[Published at Living Life Fearless] Continued from Part 1…
Suspended Childhood
Characters that never “grow up” end up showing us more about ourselves and our lives, rather than us assimilating them into the rat race. Because our concept of “growing up” is completely tied to the suburban capitalistic dreary way of being. It places added pressure on our youth and those who don’t want to get married, have kids, and settle down with a 30-year mortgage.
Pee-wee’s Big Adventure
Burton’s feature film directorial debut skyrocketed both himself and Reubens into superstardom territory. It at once gave Reubens a larger platform and medium to which to showcase his Keaton-esque talents, and introduced audiences to Burton’s ability to conceive of and then manufacture seemingly boundless cinematic worlds with apparent ease. And it all started with a lost red bicycle.
Regarding the suspended childhood of Pee-wee, Michael Wilmington of the Los Angeles Times in the 1980s worded it better than I can:
“Pee-wee manages sometimes to be supremely disturbing, to make your teeth itch. Consider his appearance: suit three sizes too small, effete crew cut, clamp-on red bow tie. Consider his manner: the eternal 8-year-old, swinging between manic glee and the petulant, infantile pout of a fastidious child avoiding dog droppings. Consider his enthusiasm: bicycles, toys, Rube Goldberg contraptions. Here is a fellow whose most blood-curdling vice would seem to be a banana split royale with five toppings, followed by five straight Godzilla movies.”
“Yet there’s an edge there too, a dark cloud around the silver lining. ‘Pee-wee’ is the creation of Los Angeles comic Paul Reubens, and he inhabits this role with the eerily intense, fixed concentration of the late Andy Kaufman as Tony Clifton.”
It’s difficult to argue with Wilmington that it isn’t creepy seeing a grown man acting like and dressed as the spoiled only-child of a wealthy couple – both superfans of Winston Churchill and Liberace. The “dark cloud,” the ominous air surrounding Pee-wee the character, and simultaneous guileless, is exactly what drew Burton to the project. Like Burton, Pee-wee refuses to grow up, in many ways; if Burton “grew up,” how could he ever keep making such imaginative films?
Honorable Mentions
Charlie and the Chocolate Factory: Depp’s Willy Wonka is an adult who lives off of candy who still refuses to see his dentist dad as an act of rebellion against him after he ran away as a youth.
Edward Scissorhands: Thompson’s basing of the character on that of a child and Depp’s preparation as such.
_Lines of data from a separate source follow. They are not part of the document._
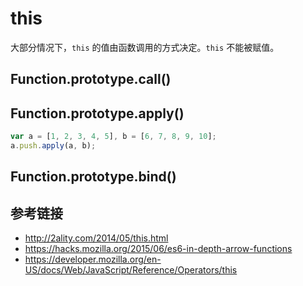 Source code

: # this

大部分情况下，`this` 的值由函数调用的方式决定。`this` 不能被赋值。

## Function.prototype.call()


## Function.prototype.apply()
```javascript
var a = [1, 2, 3, 4, 5], b = [6, 7, 8, 9, 10];
a.push.apply(a, b);
```

## Function.prototype.bind()

## 参考链接
* http://2ality.com/2014/05/this.html
* https://hacks.mozilla.org/2015/06/es6-in-depth-arrow-functions
* https://developer.mozilla.org/en-US/docs/Web/JavaScript/Reference/Operators/this

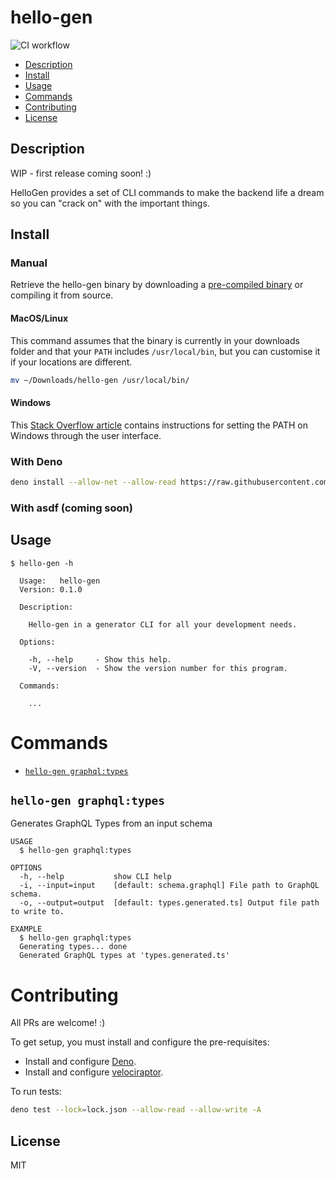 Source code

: # hello-gen

![CI workflow](https://github.com/jonnydgreen/hello-gen/workflows/CI%20workflow/badge.svg)

- [Description](#description)
- [Install](#install)
- [Usage](#usage)
- [Commands](#commands)
- [Contributing](#contributing)
- [License](#license)

## Description

WIP - first release coming soon! :)

HelloGen provides a set of CLI commands to make the backend life a dream so you
can "crack on" with the important things.

## Install

### Manual

Retrieve the hello-gen binary by downloading a
[pre-compiled binary](https://github.com/jonnydgreen/hello-gen/releases) or
compiling it from source.

#### MacOS/Linux

This command assumes that the binary is currently in your downloads folder and
that your `PATH` includes `/usr/local/bin`, but you can customise it if your
locations are different.

```sh
mv ~/Downloads/hello-gen /usr/local/bin/
```

#### Windows

This
[Stack Overflow article](https://stackoverflow.com/questions/1618280/where-can-i-set-path-to-make-exe-on-windows)
contains instructions for setting the PATH on Windows through the user
interface.

### With Deno

```sh
deno install --allow-net --allow-read https://raw.githubusercontent.com/jonnydgreen/hello-gen/main/src/hello-gen.ts
```

### With asdf (coming soon)

## Usage

```
$ hello-gen -h

  Usage:   hello-gen
  Version: 0.1.0

  Description:

    Hello-gen in a generator CLI for all your development needs.

  Options:

    -h, --help     - Show this help.
    -V, --version  - Show the version number for this program.

  Commands:

    ...
```

# Commands

- [`hello-gen graphql:types`](#hello-gen-graphqltypes)

## `hello-gen graphql:types`

Generates GraphQL Types from an input schema

```
USAGE
  $ hello-gen graphql:types

OPTIONS
  -h, --help           show CLI help
  -i, --input=input    [default: schema.graphql] File path to GraphQL schema.
  -o, --output=output  [default: types.generated.ts] Output file path to write to.

EXAMPLE
  $ hello-gen graphql:types
  Generating types... done
  Generated GraphQL types at 'types.generated.ts'
```

# Contributing

All PRs are welcome! :)

To get setup, you must install and configure the pre-requisites:

- Install and configure
  [Deno](https://deno.land/manual/getting_started/installation).
- Install and configure
  [velociraptor](https://velociraptor.run/docs/installation/).

To run tests:

```sh
deno test --lock=lock.json --allow-read --allow-write -A
```

## License

MIT
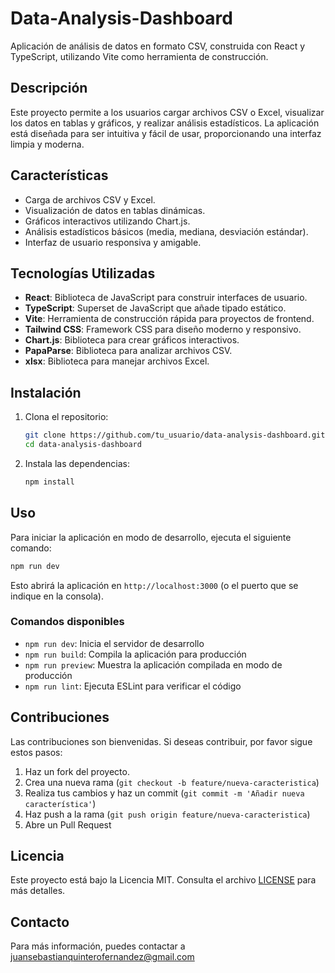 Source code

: 
# Data-Analysis-Dashboard

Aplicación de análisis de datos en formato CSV, construida con React y TypeScript, utilizando Vite como herramienta de construcción.

## Descripción

Este proyecto permite a los usuarios cargar archivos CSV o Excel, visualizar los datos en tablas y gráficos, y realizar análisis estadísticos. La aplicación está diseñada para ser intuitiva y fácil de usar, proporcionando una interfaz limpia y moderna.

## Características

- Carga de archivos CSV y Excel.
- Visualización de datos en tablas dinámicas.
- Gráficos interactivos utilizando Chart.js.
- Análisis estadísticos básicos (media, mediana, desviación estándar).
- Interfaz de usuario responsiva y amigable.

## Tecnologías Utilizadas

- **React**: Biblioteca de JavaScript para construir interfaces de usuario.
- **TypeScript**: Superset de JavaScript que añade tipado estático.
- **Vite**: Herramienta de construcción rápida para proyectos de frontend.
- **Tailwind CSS**: Framework CSS para diseño moderno y responsivo.
- **Chart.js**: Biblioteca para crear gráficos interactivos.
- **PapaParse**: Biblioteca para analizar archivos CSV.
- **xlsx**: Biblioteca para manejar archivos Excel.

## Instalación

1. Clona el repositorio:
   ```bash
   git clone https://github.com/tu_usuario/data-analysis-dashboard.git
   cd data-analysis-dashboard
   ```

2. Instala las dependencias:
   ```bash
   npm install
   ```

## Uso

Para iniciar la aplicación en modo de desarrollo, ejecuta el siguiente comando:
   ```bash
   npm run dev
   ```
Esto abrirá la aplicación en `http://localhost:3000` (o el puerto que se indique en la consola).

### Comandos disponibles

- `npm run dev`: Inicia el servidor de desarrollo
- `npm run build`: Compila la aplicación para producción
- `npm run preview`: Muestra la aplicación compilada en modo de producción
- `npm run lint`: Ejecuta ESLint para verificar el código

## Contribuciones

Las contribuciones son bienvenidas. Si deseas contribuir, por favor sigue estos pasos:

1. Haz un fork del proyecto.
2. Crea una nueva rama (`git checkout -b feature/nueva-caracteristica`)
3. Realiza tus cambios y haz un commit (`git commit -m 'Añadir nueva característica'`)
4. Haz push a la rama (`git push origin feature/nueva-caracteristica`)
5. Abre un Pull Request

## Licencia

Este proyecto está bajo la Licencia MIT. Consulta el archivo [LICENSE](LICENSE) para más detalles.

## Contacto

Para más información, puedes contactar a juansebastianquinterofernandez@gmail.com
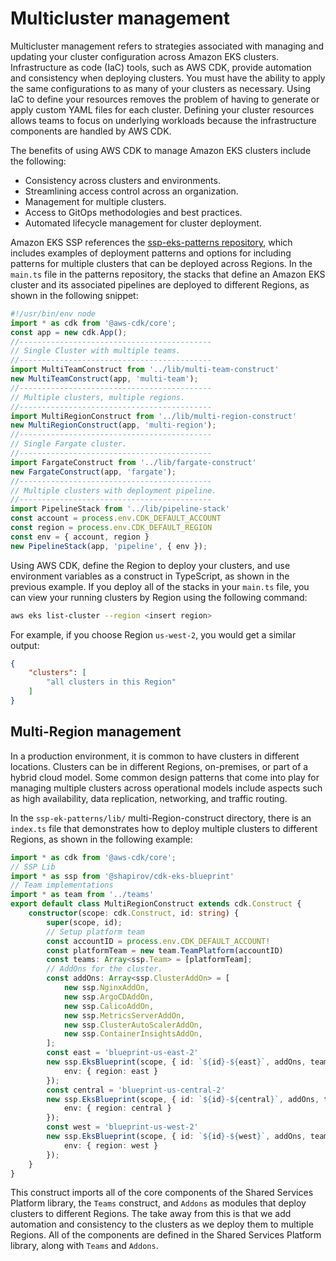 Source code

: # Multicluster management

Multicluster management refers to strategies associated with managing and updating your cluster configuration across Amazon EKS clusters. Infrastructure as code (IaC) tools, such as AWS CDK, provide automation and consistency when deploying clusters. You must have the ability to apply the same configurations to as many of your clusters as necessary. Using IaC to define your resources removes the problem of having to generate or apply custom YAML files for each cluster. Defining your cluster resources allows teams to focus on underlying workloads because the infrastructure components are handled by AWS CDK. 

The benefits of using AWS CDK to manage Amazon EKS clusters include the following:

- Consistency across clusters and environments.
- Streamlining access control across an organization.
- Management for multiple clusters.
- Access to GitOps methodologies and best practices.
- Automated lifecycle management for cluster deployment.

Amazon EKS SSP references the [ssp-eks-patterns repository](https://github.com/aws-samples/ssp-eks-patterns), which includes examples of deployment patterns and options for including patterns for multiple clusters that can be deployed across Regions. In the `main.ts` file in the patterns repository, the stacks that define an Amazon EKS cluster and its associated pipelines are deployed to different Regions, as shown in the following snippet:

```typescript
#!/usr/bin/env node
import * as cdk from '@aws-cdk/core';
const app = new cdk.App();
//-------------------------------------------
// Single Cluster with multiple teams.
//-------------------------------------------
import MultiTeamConstruct from '../lib/multi-team-construct'
new MultiTeamConstruct(app, 'multi-team');
//-------------------------------------------
// Multiple clusters, multiple regions.
//-------------------------------------------
import MultiRegionConstruct from '../lib/multi-region-construct'
new MultiRegionConstruct(app, 'multi-region');
//-------------------------------------------
// Single Fargate cluster.
//-------------------------------------------
import FargateConstruct from '../lib/fargate-construct'
new FargateConstruct(app, 'fargate');
//-------------------------------------------
// Multiple clusters with deployment pipeline.
//-------------------------------------------
import PipelineStack from '../lib/pipeline-stack'
const account = process.env.CDK_DEFAULT_ACCOUNT
const region = process.env.CDK_DEFAULT_REGION
const env = { account, region }
new PipelineStack(app, 'pipeline', { env });
```

Using AWS CDK, define the Region to deploy your clusters, and use environment variables as a construct in TypeScript, as shown in the previous example. If you deploy all of the stacks in your `main.ts` file, you can view your running clusters by Region using the following command:

```bash
aws eks list-cluster --region <insert region>
```

For example, if you choose Region `us-west-2`, you would get a similar output:
```json
{
    "clusters": [
        "all clusters in this Region"
    ]
}
```

## Multi-Region management 

In a production environment, it is common to have clusters in different locations. Clusters can be in different Regions, on-premises, or part of a hybrid cloud model. Some common design patterns that come into play for managing multiple clusters across operational models include aspects such as high availability, data replication, networking, and traffic routing.

In the `ssp-ek-patterns/lib/` multi-Region-construct directory, there is an `index.ts` file that demonstrates how to deploy multiple clusters to different Regions, as shown in the following example:

```typescript
import * as cdk from '@aws-cdk/core';
// SSP Lib
import * as ssp from '@shapirov/cdk-eks-blueprint'
// Team implementations
import * as team from '../teams'
export default class MultiRegionConstruct extends cdk.Construct {
    constructor(scope: cdk.Construct, id: string) {
        super(scope, id);
        // Setup platform team
        const accountID = process.env.CDK_DEFAULT_ACCOUNT!
        const platformTeam = new team.TeamPlatform(accountID)
        const teams: Array<ssp.Team> = [platformTeam];
        // AddOns for the cluster.
        const addOns: Array<ssp.ClusterAddOn> = [
            new ssp.NginxAddOn,
            new ssp.ArgoCDAddOn,
            new ssp.CalicoAddOn,
            new ssp.MetricsServerAddOn,
            new ssp.ClusterAutoScalerAddOn,
            new ssp.ContainerInsightsAddOn,
        ];
        const east = 'blueprint-us-east-2'
        new ssp.EksBlueprint(scope, { id: `${id}-${east}`, addOns, teams }, {
            env: { region: east }
        });
        const central = 'blueprint-us-central-2'
        new ssp.EksBlueprint(scope, { id: `${id}-${central}`, addOns, teams }, {
            env: { region: central }
        });
        const west = 'blueprint-us-west-2'
        new ssp.EksBlueprint(scope, { id: `${id}-${west}`, addOns, teams }, {
            env: { region: west }
        });
    }
}
```
This construct imports all of the core components of the Shared Services Platform library, the `Teams` construct, and `Addons` as modules that deploy clusters to different Regions. The take away from this is that we add automation and consistency to the clusters as we deploy them to multiple Regions. All of the components are defined in the Shared Services Platform library, along with `Teams` and `Addons`.  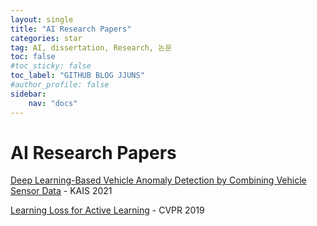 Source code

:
```yaml
---
layout: single
title: "AI Research Papers"
categories: star
tag: AI, dissertation, Research, 논문
toc: false
#toc_sticky: false
toc_label: "GITHUB BLOG JJUNS"
#author_profile: false
sidebar:
    nav: "docs"
---
```


# AI Research Papers

[Deep Learning-Based Vehicle Anomaly Detection by Combining Vehicle Sensor Data](https://github.com/hchoi256/ai-dissertations/blob/main/dl-vehicle-anomaly-detection.md) - KAIS 2021

[Learning Loss for Active Learning](https://github.com/hchoi256/ai-dissertations/blob/main/learning-loss-for-active-learning.md) - CVPR 2019
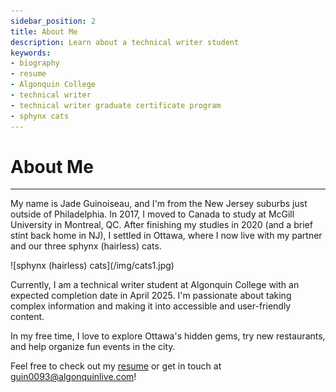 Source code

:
 ```yaml
---
sidebar_position: 2
title: About Me
description: Learn about a technical writer student
keywords: 
- biography
- resume
- Algonquin College
- technical writer
- technical writer graduate certificate program
- sphynx cats
---
```


# About Me

---

My name is Jade Guinoiseau, and I'm from the New Jersey suburbs just outside of Philadelphia. In 2017, I moved to Canada to study at McGill University in Montreal, QC. After finishing my studies in 2020 (and a brief stint back home in NJ), I settled in Ottawa, where I now live with my partner and our three sphynx (hairless) cats.  

<div class="img-center"> 
![sphynx (hairless) cats](/img/cats1.jpg)
</div> 


Currently, I am a technical writer student at Algonquin College with an expected completion date in April 2025. I'm passionate about taking complex information and making it into accessible and user-friendly content.

In my free time, I love to explore Ottawa's hidden gems, try new restaurants, and help organize fun events in the city. 

Feel free to check out my [resume](https://www.dropbox.com/scl/fi/g68d99r120hd2soimxd3a/Jade-Guinoiseau-Resume.pdf?rlkey=gxs8o4hnn4xo9elxg3fnzsrz1&st=0zwfblvs&dl=0) or get in touch at guin0093@algonquinlive.com!
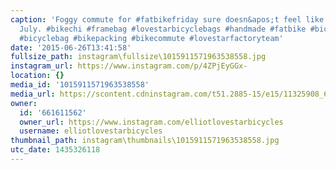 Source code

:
 ```yaml
---
caption: 'Foggy commute for #fatbikefriday sure doesn&apos;t feel like it&apos;s almost
  July. #bikechi #framebag #lovestarbicyclebags #handmade #fatbike #bicycle #cycling
  #bicyclebag #bikepacking #bikecommute #lovestarfactoryteam'
date: '2015-06-26T13:41:58'
fullsize_path: instagram\fullsize\1015911571963538558.jpg
instagram_url: https://www.instagram.com/p/4ZPjEyGGx-
location: {}
media_id: '1015911571963538558'
media_url: https://scontent.cdninstagram.com/t51.2885-15/e15/11325908_696524457125852_1527334975_n.jpg?ig_cache_key=MTAxNTkxMTU3MTk2MzUzODU1OA%3D%3D.2
owner:
  id: '661611562'
  owner_url: https://www.instagram.com/elliotlovestarbicycles
  username: elliotlovestarbicycles
thumbnail_path: instagram\thumbnails\1015911571963538558.jpg
utc_date: 1435326118
---
```

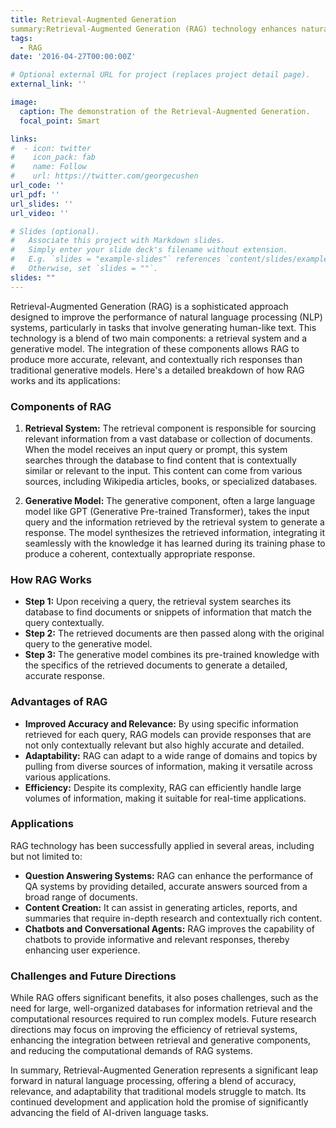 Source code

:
 ```yaml
---
title: Retrieval-Augmented Generation
summary:Retrieval-Augmented Generation (RAG) technology enhances natural language generation by incorporating information retrieved from a large database or documents, thus improving the relevance and accuracy of the generated content.
tags:
  - RAG
date: '2016-04-27T00:00:00Z'

# Optional external URL for project (replaces project detail page).
external_link: ''

image:
  caption: The demonstration of the Retrieval-Augmented Generation.
  focal_point: Smart

links:
#  - icon: twitter
#    icon_pack: fab
#    name: Follow
#    url: https://twitter.com/georgecushen
url_code: ''
url_pdf: ''
url_slides: ''
url_video: ''

# Slides (optional).
#   Associate this project with Markdown slides.
#   Simply enter your slide deck's filename without extension.
#   E.g. `slides = "example-slides"` references `content/slides/example-slides.md`.
#   Otherwise, set `slides = ""`.
slides: ""
---
```


Retrieval-Augmented Generation (RAG) is a sophisticated approach designed to improve the performance of natural language processing (NLP) systems, particularly in tasks that involve generating human-like text. This technology is a blend of two main components: a retrieval system and a generative model. The integration of these components allows RAG to produce more accurate, relevant, and contextually rich responses than traditional generative models. Here's a detailed breakdown of how RAG works and its applications:

### Components of RAG

1. **Retrieval System:** The retrieval component is responsible for sourcing relevant information from a vast database or collection of documents. When the model receives an input query or prompt, this system searches through the database to find content that is contextually similar or relevant to the input. This content can come from various sources, including Wikipedia articles, books, or specialized databases.

2. **Generative Model:** The generative component, often a large language model like GPT (Generative Pre-trained Transformer), takes the input query and the information retrieved by the retrieval system to generate a response. The model synthesizes the retrieved information, integrating it seamlessly with the knowledge it has learned during its training phase to produce a coherent, contextually appropriate response.

### How RAG Works

- **Step 1:** Upon receiving a query, the retrieval system searches its database to find documents or snippets of information that match the query contextually.
- **Step 2:** The retrieved documents are then passed along with the original query to the generative model.
- **Step 3:** The generative model combines its pre-trained knowledge with the specifics of the retrieved documents to generate a detailed, accurate response.

### Advantages of RAG

- **Improved Accuracy and Relevance:** By using specific information retrieved for each query, RAG models can provide responses that are not only contextually relevant but also highly accurate and detailed.
- **Adaptability:** RAG can adapt to a wide range of domains and topics by pulling from diverse sources of information, making it versatile across various applications.
- **Efficiency:** Despite its complexity, RAG can efficiently handle large volumes of information, making it suitable for real-time applications.

### Applications

RAG technology has been successfully applied in several areas, including but not limited to:

- **Question Answering Systems:** RAG can enhance the performance of QA systems by providing detailed, accurate answers sourced from a broad range of documents.
- **Content Creation:** It can assist in generating articles, reports, and summaries that require in-depth research and contextually rich content.
- **Chatbots and Conversational Agents:** RAG improves the capability of chatbots to provide informative and relevant responses, thereby enhancing user experience.

### Challenges and Future Directions

While RAG offers significant benefits, it also poses challenges, such as the need for large, well-organized databases for information retrieval and the computational resources required to run complex models. Future research directions may focus on improving the efficiency of retrieval systems, enhancing the integration between retrieval and generative components, and reducing the computational demands of RAG systems.

In summary, Retrieval-Augmented Generation represents a significant leap forward in natural language processing, offering a blend of accuracy, relevance, and adaptability that traditional models struggle to match. Its continued development and application hold the promise of significantly advancing the field of AI-driven language tasks.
Gothic Literature, Architecture, & Music – Infusing Three Eras & Mediums Into One
Although gothic literature and gothic architecture share a common name, these exist, historically, in two different time periods, two different mediums, separated by centuries. Burton helped popularize the marriage of the two mediums. And composer Danny Elfman further added a third medium and era of gothic music influence into the mix, helping to create vast, intricate new-gothic worlds in Burton’s films.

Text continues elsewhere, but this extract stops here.